My 12 year old DS is an only child is well behaved though struggles a bit with school and social stuff has been lying about almost EVERYTHING lately. Everything from feeding the dogs, remembering to bring running shoes to gym, and what shirt he wore the day of school photos. Frankly, I cannot trust him with anything he says anymore. I try to give him the benefit of the doubt and not verify everything he says (to avoid making it seem I do not try to trust him) but every time I randomly verify the more important things - I find out he lied! He has even done this at school with a teacher about forgetting books or homework in the locker.

I try to make it clear that it is unacceptable, I get more upset at the instances when he does something wrong and lies - rather than just does something wrong. I have explained how lying impacts trust in a relationship, and if I cannot trust him I cannot feel comfortable with giving privileges to do special or more mature things he may want to do.


Thoughts on strategies that work? I know that some of this is age appropriate.
Anonymous
Maybe show him what itsilike with the shoe on the other foot? Or ask a counsellor.
Anonymous

It sounds to me like your method of dealing with the lies is to guilt him about trust and your relationship and have some sort of talk with him about lying on a philosophical/moral level. OP, that's simply not effective. You need to deal with this on a practical level. If you are catching him in lies about feeding the dogs, that should not be his responsibility anymore -- ever. He's not mature enough for that, and you tell him so. He also loses a privilege or screen time if that's what kept him from feeding the dogs.


What is the scenario in which he has to report to you what shirt he wore on picture day? I'm having trouble seeing what that's about. Also whether he wore running shoes to the gym. I'm not trying to turn this around to be your fault -- I agree he's lying a lot -- but I think perhaps there's an element of "zapping" going on here or too much checking up. Sometimes lying is about autonomy, especially for a 12 year old.
Anonymous
My son had a lying habit when he was a bit younger than yours. What I ended up doing was telling him that since he lied and I couldn't trust him, he'd have to be with me at all times, unless he was at school, had to go to the bathroom or take a shower. I explained that it is my job to keep him safe and just like when he was a toddler and I couldn't be sure that he was safe if I wasn't watching him, he'd have to be with me. If I was in the kitchen, he'd have to be there with me. If I went to the store, he'd have to go and be right with me. After we did that for a few weeks, then I'd let him try to start to earn the trust to do small things and we built from there. Good luck!
Anonymous
Anonymous wrote:
It sounds to me like your method of dealing with the lies is to guilt him about trust and your relationship and have some sort of talk with him about lying on a philosophical/moral level. OP, that's simply not effective. You need to deal with this on a practical level. If you are catching him in lies about feeding the dogs, that should not be his responsibility anymore -- ever. He's not mature enough for that, and you tell him so. He also loses a privilege or screen time if that's what kept him from feeding the dogs.

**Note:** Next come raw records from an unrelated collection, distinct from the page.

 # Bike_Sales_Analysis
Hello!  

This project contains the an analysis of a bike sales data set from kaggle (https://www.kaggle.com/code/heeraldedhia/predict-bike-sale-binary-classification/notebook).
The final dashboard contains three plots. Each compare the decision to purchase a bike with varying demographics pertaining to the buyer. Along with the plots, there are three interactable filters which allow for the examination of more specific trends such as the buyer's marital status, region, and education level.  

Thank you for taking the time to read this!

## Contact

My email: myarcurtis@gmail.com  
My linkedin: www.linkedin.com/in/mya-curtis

What is the scenario in which he has to report to you what shirt he wore on picture day? I'm having trouble seeing what that's about. Also whether he wore running shoes to the gym. I'm not trying to turn this around to be your fault -- I agree he's lying a lot -- but I think perhaps there's an element of "zapping" going on here or too much checking up. Sometimes lying is about autonomy, especially for a 12 year old.

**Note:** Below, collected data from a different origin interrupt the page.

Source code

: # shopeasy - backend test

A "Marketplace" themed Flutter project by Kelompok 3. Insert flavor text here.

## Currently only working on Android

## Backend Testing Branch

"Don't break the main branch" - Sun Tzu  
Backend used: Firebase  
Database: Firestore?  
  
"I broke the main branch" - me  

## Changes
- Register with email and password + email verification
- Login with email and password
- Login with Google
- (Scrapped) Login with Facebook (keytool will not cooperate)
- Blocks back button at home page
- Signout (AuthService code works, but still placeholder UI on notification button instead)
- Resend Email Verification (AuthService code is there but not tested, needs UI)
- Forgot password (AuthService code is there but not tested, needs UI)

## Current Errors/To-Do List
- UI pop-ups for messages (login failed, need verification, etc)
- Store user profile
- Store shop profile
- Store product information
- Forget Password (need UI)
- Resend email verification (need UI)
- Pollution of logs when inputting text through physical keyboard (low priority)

This. You're being too hard on him and holding him to a standard he can't meet, so he's lying. You need to change the standard or change your response when he doesn't meet your standard.

My mom did the same thing to me and I lied. She had an impossible standard. So I lied. Yes, mom I did what you told me....
Anonymous
Kids lie because they are scared of consequences. Or they have some mental issue, which is it? Sounds like your kid is forgetful and then lies not to get in trouble.
Anonymous
He sounds like he has a bad memory. Does he get punished a lot for things he sincerely forgot to do? That could feel to him like it isn't fair bc it wasn't malicious on his part. Can you focus on helping with strategies to remember?
Anonymous
Also, can you explain what you mean by "the more important things" that you have verified and discovered he was lying? The things you mentioned are pretty small scale. Worse thing was not feeding the dog - at my house we have several notes up about feeding our pets bc we have all forgetter it at some point so needed another system.
Anonymous
Maybe the things that are important for you are not important for him (except feeding the dog) and if you get really annoyed at him, he will just say whatever you want him to, as a coping mechanism, which ends up being a lie.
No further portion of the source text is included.